Terry Li Terry Li - 1 year ago 123
HTML Question

Failing to extract html table rows

enter image description here

I try to extract all five rows listed in the table above.

I'm using Ruby hpricot library to extract the table rows using xpath expression.

In my example, the xpath expression I use is /html/body/center/table/tr. Note that I've removed the tbody tag from the expression, which is usually the case for successful extraction.

The weird thing is that I'm getting the first three rows in the result with the last two rows missing. I just have no idea what's going on there.
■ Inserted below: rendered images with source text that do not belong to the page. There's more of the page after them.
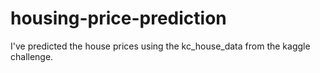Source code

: # housing-price-prediction
I've predicted the house prices using the kc_house_data from the kaggle challenge.

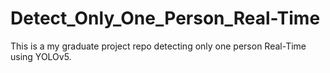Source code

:# Detect_Only_One_Person_Real-Time
This is a my graduate project repo detecting only one person Real-Time using YOLOv5.
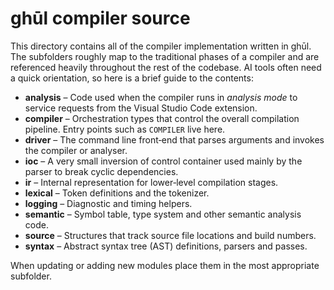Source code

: # ghūl compiler source

This directory contains all of the compiler implementation written in ghūl.
The subfolders roughly map to the traditional phases of a compiler and are
referenced heavily throughout the rest of the codebase.  AI tools often need a
quick orientation, so here is a brief guide to the contents:

- **analysis** – Code used when the compiler runs in *analysis mode* to
  service requests from the Visual Studio Code extension.
- **compiler** – Orchestration types that control the overall compilation
  pipeline.  Entry points such as `COMPILER` live here.
- **driver** – The command line front‑end that parses arguments and invokes the
  compiler or analyser.
- **ioc** – A very small inversion of control container used mainly by the
  parser to break cyclic dependencies.
- **ir** – Internal representation for lower‑level compilation stages.
- **lexical** – Token definitions and the tokenizer.
- **logging** – Diagnostic and timing helpers.
- **semantic** – Symbol table, type system and other semantic analysis code.
- **source** – Structures that track source file locations and build numbers.
- **syntax** – Abstract syntax tree (AST) definitions, parsers and passes.

When updating or adding new modules place them in the most appropriate
subfolder.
EDIT: Nothing magic about the code, just attaching it upon request.

require 'open-uri'
require 'hpricot'

faculty = Hpricot(open("http://www.utm.utoronto.ca/7800.0.html"))
(faculty/"/html/body/center/table/tr").each do |text|
puts text.to_s

Answer Source

The HTML document in question is invalid. (See http://validator.w3.org/check?uri=http%3A%2F%2Fwww.utm.utoronto.ca%2F7800.0.html.) Hpricot parses it in another way than your browser — hence the different results — but it can't really be blamed. Until HTML5, there was no standard on how to parse invalid HTML documents.

I tried replacing Hpricot with Nokogiri and it seems to give the expected parse. Code:

require 'open-uri'
require 'nokogiri'

faculty = Nokogiri.HTML(open("http://www.utm.utoronto.ca/7800.0.html"))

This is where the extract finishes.